How’s that working out for you?
David Michael Chandler, on the other hand, makes good on his promise to post a doodle and a story accompanying the drawing every day on his Tumblr entitled, appropriately enough, The Daily Doodles.
Chandler is an aspiring screenwriter in Los Angeles who explains his reasons for starting this blog on his About page:
Thinking I was becoming a dullard and weakening my overall creative muscles because all I did was focus on my current script, I decided a good mental exercise would be to do a Daily Doodle with a neato story attached to it every ding dong day.
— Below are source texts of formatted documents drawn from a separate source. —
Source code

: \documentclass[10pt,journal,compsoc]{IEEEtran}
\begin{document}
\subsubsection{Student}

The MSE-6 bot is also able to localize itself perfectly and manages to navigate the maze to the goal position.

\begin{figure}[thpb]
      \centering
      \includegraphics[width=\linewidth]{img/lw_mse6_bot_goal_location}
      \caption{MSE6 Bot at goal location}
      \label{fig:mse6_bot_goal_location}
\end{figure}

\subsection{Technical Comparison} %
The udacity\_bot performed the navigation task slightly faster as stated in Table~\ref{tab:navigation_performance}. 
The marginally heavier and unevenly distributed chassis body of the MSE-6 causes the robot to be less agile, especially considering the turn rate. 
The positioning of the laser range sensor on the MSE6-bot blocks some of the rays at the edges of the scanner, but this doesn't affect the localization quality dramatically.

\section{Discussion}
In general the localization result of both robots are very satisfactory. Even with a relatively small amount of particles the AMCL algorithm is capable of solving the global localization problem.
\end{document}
I set a time limit because I couldn’t afford to spend TOO long on these dumb Doodles (and I know myself, and I know I would keep tweaking and refining if I don’t got a time limit), and it’s a good way to just make yourself think and work.
Can’t argue with that.
The Daily Doodles features creative gems, such as this post from 1/25/2013 (it’s exactly the kind of depressing short story I personally adore):
“A Different Life”
The whirring of the ceiling fan blends into a silent soothing hum, as Kyle feels himself get lost in the hypnotic blades circling endlessly above.
The cool gentle air brushes his arms and face, but it doesn’t feel real… as if he’s not meant to be here, right now, in this life. An empty sensation creeps over him, one he has felt in the quiet moments of night, and he senses what could only be his soul hovering above his shell of a body.
Could he have had a different life? One without a job, three kids, and an understanding wife? To think of his life now, it doesn’t feel like his own… like he’s just a passenger on a train following tracks laid down long before he got here. He can’t even quite articulate completely what is tingling in the back of his brain, but it’s there.
He can see himself on an airplane, flying somewhere, anywhere, alone… but that doesn’t quite feel real either. It’s just another “this”.
And maybe that version of him on that airplane feels the same. Nothing changes.
Reality sucks back into his consciousness, as he hears his wife and kids playing in the hallway, their existence reminding him that he forgot to go to the grocery store for eggs and cereal.